> [Supplied entries]
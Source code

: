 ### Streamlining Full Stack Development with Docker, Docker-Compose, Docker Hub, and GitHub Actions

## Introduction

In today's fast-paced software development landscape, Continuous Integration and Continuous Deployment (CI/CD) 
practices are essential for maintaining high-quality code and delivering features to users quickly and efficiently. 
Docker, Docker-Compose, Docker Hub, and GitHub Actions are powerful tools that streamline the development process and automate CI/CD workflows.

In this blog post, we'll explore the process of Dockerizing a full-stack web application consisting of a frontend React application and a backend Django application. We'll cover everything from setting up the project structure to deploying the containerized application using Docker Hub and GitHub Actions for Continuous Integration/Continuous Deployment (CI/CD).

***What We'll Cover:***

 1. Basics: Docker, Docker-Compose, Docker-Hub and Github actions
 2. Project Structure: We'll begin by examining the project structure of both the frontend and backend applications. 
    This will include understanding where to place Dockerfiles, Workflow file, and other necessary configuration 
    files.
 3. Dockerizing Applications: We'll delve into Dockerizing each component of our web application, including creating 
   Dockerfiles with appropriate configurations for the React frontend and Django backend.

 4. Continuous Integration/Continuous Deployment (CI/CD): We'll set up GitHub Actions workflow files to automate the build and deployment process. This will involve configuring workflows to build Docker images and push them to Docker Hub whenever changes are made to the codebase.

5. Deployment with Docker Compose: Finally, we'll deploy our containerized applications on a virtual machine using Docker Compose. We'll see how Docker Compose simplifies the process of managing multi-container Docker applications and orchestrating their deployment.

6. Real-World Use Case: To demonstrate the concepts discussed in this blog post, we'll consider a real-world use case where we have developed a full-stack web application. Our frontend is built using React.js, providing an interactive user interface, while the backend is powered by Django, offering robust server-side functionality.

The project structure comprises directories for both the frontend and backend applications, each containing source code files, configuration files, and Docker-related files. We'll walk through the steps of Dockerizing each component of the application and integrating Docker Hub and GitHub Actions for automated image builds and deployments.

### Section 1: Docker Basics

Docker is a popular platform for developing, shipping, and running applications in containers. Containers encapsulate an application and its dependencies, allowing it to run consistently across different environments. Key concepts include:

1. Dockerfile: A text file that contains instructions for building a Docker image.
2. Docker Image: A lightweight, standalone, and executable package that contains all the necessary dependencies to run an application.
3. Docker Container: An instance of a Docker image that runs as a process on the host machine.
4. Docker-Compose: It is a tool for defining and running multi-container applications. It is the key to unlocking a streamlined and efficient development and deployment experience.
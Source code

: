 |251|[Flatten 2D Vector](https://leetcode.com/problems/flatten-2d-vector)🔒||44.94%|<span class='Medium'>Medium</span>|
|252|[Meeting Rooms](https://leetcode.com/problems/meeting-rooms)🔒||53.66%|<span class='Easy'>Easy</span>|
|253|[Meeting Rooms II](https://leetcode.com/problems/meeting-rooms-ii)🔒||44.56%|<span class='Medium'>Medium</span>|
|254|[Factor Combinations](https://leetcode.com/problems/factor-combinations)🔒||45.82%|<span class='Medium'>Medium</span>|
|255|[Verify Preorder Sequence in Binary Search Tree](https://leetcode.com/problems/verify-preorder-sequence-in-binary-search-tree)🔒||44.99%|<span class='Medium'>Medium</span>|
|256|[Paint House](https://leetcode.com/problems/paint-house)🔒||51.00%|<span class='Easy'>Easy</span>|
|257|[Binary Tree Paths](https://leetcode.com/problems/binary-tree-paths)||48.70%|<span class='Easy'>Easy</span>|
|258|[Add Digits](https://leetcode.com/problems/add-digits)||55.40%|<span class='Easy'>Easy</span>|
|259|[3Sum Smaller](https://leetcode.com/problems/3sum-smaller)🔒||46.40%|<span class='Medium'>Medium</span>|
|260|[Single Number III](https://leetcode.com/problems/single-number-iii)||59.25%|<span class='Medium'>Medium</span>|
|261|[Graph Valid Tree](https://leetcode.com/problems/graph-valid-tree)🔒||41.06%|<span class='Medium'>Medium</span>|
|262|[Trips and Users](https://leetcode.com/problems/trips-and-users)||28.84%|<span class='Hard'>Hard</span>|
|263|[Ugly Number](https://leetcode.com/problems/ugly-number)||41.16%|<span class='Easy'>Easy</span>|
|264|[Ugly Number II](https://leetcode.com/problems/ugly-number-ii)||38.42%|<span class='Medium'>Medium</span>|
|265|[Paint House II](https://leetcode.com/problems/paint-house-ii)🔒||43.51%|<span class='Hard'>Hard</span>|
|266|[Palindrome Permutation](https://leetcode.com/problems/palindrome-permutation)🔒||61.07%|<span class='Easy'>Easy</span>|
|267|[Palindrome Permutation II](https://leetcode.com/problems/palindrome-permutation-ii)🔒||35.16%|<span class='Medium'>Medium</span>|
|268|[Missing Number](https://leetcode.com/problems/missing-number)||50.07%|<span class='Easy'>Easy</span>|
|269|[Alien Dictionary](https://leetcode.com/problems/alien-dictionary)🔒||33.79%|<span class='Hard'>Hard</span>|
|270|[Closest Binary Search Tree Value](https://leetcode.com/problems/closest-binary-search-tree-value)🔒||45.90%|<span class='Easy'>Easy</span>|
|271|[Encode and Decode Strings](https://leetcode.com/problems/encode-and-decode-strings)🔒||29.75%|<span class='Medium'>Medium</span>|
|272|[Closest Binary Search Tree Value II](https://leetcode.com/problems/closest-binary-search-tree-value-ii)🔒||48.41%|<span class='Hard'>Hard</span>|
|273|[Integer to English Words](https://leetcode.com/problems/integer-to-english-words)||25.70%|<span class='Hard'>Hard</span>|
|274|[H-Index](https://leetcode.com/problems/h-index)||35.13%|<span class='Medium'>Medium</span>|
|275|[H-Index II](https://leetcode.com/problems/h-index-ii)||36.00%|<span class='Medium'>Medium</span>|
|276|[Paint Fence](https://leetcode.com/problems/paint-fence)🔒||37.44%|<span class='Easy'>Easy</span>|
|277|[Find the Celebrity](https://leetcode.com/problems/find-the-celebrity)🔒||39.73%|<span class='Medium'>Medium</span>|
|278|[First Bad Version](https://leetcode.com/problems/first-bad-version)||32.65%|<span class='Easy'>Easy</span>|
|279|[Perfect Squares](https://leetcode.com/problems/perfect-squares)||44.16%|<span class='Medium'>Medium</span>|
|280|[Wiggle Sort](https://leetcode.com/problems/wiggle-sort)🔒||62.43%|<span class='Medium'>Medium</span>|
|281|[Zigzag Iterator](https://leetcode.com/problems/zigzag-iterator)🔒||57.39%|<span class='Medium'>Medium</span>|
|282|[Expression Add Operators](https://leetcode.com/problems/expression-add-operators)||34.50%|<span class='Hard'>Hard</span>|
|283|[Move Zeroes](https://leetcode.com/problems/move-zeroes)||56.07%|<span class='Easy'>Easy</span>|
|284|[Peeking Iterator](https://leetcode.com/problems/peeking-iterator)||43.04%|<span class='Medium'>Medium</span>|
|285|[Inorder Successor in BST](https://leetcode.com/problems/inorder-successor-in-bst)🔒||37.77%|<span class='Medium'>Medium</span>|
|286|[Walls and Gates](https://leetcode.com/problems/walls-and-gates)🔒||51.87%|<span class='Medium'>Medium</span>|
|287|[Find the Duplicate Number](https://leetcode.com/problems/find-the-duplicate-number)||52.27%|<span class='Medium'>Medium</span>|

> [What the task requires] Beginning with the first line of the records above, reproduce each line exactly, ending at the line that contains "5. Deployment with", and leave out everything else.

> [Solution to this exercise]
Source code

: ### Streamlining Full Stack Development with Docker, Docker-Compose, Docker Hub, and GitHub Actions

## Introduction

In today's fast-paced software development landscape, Continuous Integration and Continuous Deployment (CI/CD) 
practices are essential for maintaining high-quality code and delivering features to users quickly and efficiently. 
Docker, Docker-Compose, Docker Hub, and GitHub Actions are powerful tools that streamline the development process and automate CI/CD workflows.

In this blog post, we'll explore the process of Dockerizing a full-stack web application consisting of a frontend React application and a backend Django application. We'll cover everything from setting up the project structure to deploying the containerized application using Docker Hub and GitHub Actions for Continuous Integration/Continuous Deployment (CI/CD).

***What We'll Cover:***

 1. Basics: Docker, Docker-Compose, Docker-Hub and Github actions
 2. Project Structure: We'll begin by examining the project structure of both the frontend and backend applications. 
    This will include understanding where to place Dockerfiles, Workflow file, and other necessary configuration 
    files.
 3. Dockerizing Applications: We'll delve into Dockerizing each component of our web application, including creating 
   Dockerfiles with appropriate configurations for the React frontend and Django backend.

 4. Continuous Integration/Continuous Deployment (CI/CD): We'll set up GitHub Actions workflow files to automate the build and deployment process. This will involve configuring workflows to build Docker images and push them to Docker Hub whenever changes are made to the codebase.

5. Deployment with Docker Compose: Finally, we'll deploy our containerized applications on a virtual machine using Docker Compose. We'll see how Docker Compose simplifies the process of managing multi-container Docker applications and orchestrating their deployment.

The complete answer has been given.